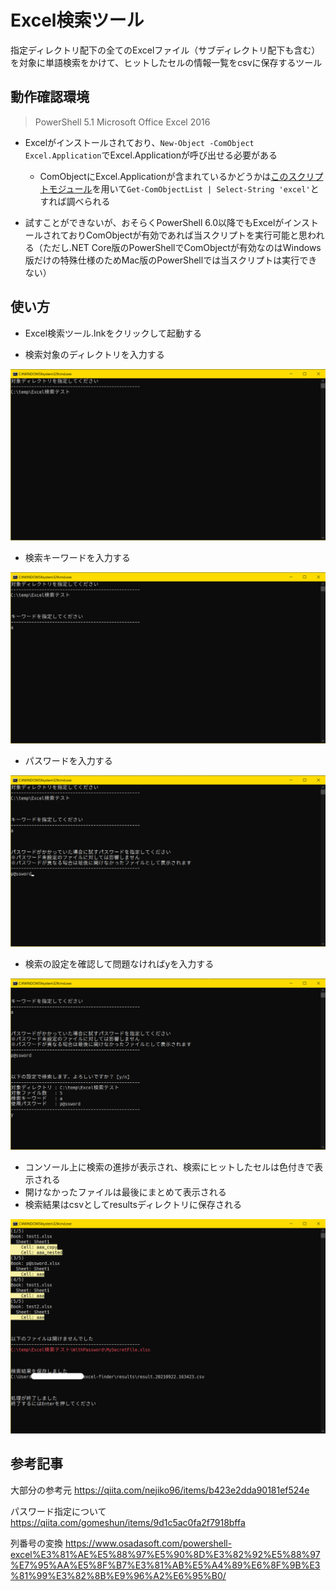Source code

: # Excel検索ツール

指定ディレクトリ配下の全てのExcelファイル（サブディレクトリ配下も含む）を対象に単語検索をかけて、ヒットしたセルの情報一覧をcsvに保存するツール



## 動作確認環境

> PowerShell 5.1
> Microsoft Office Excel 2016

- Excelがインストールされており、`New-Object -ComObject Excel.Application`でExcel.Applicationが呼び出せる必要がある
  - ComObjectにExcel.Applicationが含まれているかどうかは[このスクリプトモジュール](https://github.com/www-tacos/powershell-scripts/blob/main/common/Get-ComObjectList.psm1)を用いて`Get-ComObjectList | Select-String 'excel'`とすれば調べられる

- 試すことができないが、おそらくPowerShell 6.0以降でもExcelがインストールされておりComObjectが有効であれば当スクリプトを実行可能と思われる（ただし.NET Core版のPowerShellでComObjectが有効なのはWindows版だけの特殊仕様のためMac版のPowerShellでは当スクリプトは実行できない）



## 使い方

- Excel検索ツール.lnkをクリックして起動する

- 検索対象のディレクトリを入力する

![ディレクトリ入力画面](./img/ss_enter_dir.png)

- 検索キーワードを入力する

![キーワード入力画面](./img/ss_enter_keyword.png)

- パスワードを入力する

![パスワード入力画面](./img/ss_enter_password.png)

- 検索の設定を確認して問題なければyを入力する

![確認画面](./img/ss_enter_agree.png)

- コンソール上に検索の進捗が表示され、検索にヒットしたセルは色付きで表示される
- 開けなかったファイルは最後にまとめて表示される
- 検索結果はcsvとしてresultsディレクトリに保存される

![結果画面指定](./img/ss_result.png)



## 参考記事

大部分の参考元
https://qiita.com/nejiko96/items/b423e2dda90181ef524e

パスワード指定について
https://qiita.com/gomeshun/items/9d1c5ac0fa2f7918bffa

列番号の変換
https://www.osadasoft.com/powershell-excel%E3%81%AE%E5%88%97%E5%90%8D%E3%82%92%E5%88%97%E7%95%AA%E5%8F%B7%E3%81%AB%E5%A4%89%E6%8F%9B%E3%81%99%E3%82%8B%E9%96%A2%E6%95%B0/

---+---

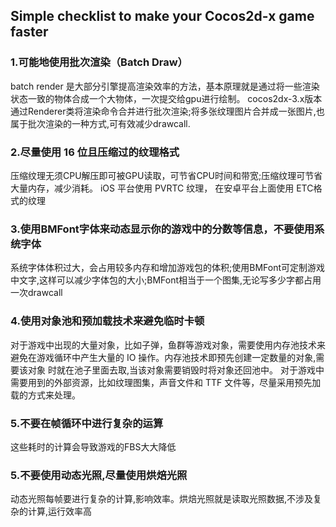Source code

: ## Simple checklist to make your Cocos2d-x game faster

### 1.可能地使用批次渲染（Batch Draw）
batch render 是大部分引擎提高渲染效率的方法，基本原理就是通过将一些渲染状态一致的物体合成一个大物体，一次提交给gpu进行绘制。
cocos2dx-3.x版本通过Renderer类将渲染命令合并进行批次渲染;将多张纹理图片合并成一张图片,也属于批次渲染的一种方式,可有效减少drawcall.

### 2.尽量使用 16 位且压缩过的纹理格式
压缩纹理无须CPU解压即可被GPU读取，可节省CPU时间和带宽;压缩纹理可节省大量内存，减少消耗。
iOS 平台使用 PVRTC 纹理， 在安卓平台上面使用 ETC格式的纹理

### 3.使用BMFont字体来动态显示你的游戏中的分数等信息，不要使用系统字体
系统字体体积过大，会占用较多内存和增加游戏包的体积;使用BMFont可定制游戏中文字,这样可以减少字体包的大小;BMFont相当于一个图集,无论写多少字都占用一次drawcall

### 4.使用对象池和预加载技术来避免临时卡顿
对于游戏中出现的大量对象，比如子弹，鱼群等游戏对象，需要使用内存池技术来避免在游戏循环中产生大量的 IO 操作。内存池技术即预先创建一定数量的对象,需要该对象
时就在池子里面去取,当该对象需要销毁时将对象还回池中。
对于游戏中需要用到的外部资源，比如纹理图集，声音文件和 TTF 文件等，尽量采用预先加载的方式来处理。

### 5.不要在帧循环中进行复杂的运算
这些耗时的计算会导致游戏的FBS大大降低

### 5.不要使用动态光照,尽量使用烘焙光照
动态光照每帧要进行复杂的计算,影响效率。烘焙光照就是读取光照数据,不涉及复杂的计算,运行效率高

---+---

Work item:
Copy each line above that contains the word "https".

The completed task:
  - ComObjectにExcel.Applicationが含まれているかどうかは[このスクリプトモジュール](https://github.com/www-tacos/powershell-scripts/blob/main/common/Get-ComObjectList.psm1)を用いて`Get-ComObjectList | Select-String 'excel'`とすれば調べられる
https://qiita.com/nejiko96/items/b423e2dda90181ef524e
https://qiita.com/gomeshun/items/9d1c5ac0fa2f7918bffa
https://www.osadasoft.com/powershell-excel%E3%81%AE%E5%88%97%E5%90%8D%E3%82%92%E5%88%97%E7%95%AA%E5%8F%B7%E3%81%AB%E5%A4%89%E6%8F%9B%E3%81%99%E3%82%8B%E9%96%A2%E6%95%B0/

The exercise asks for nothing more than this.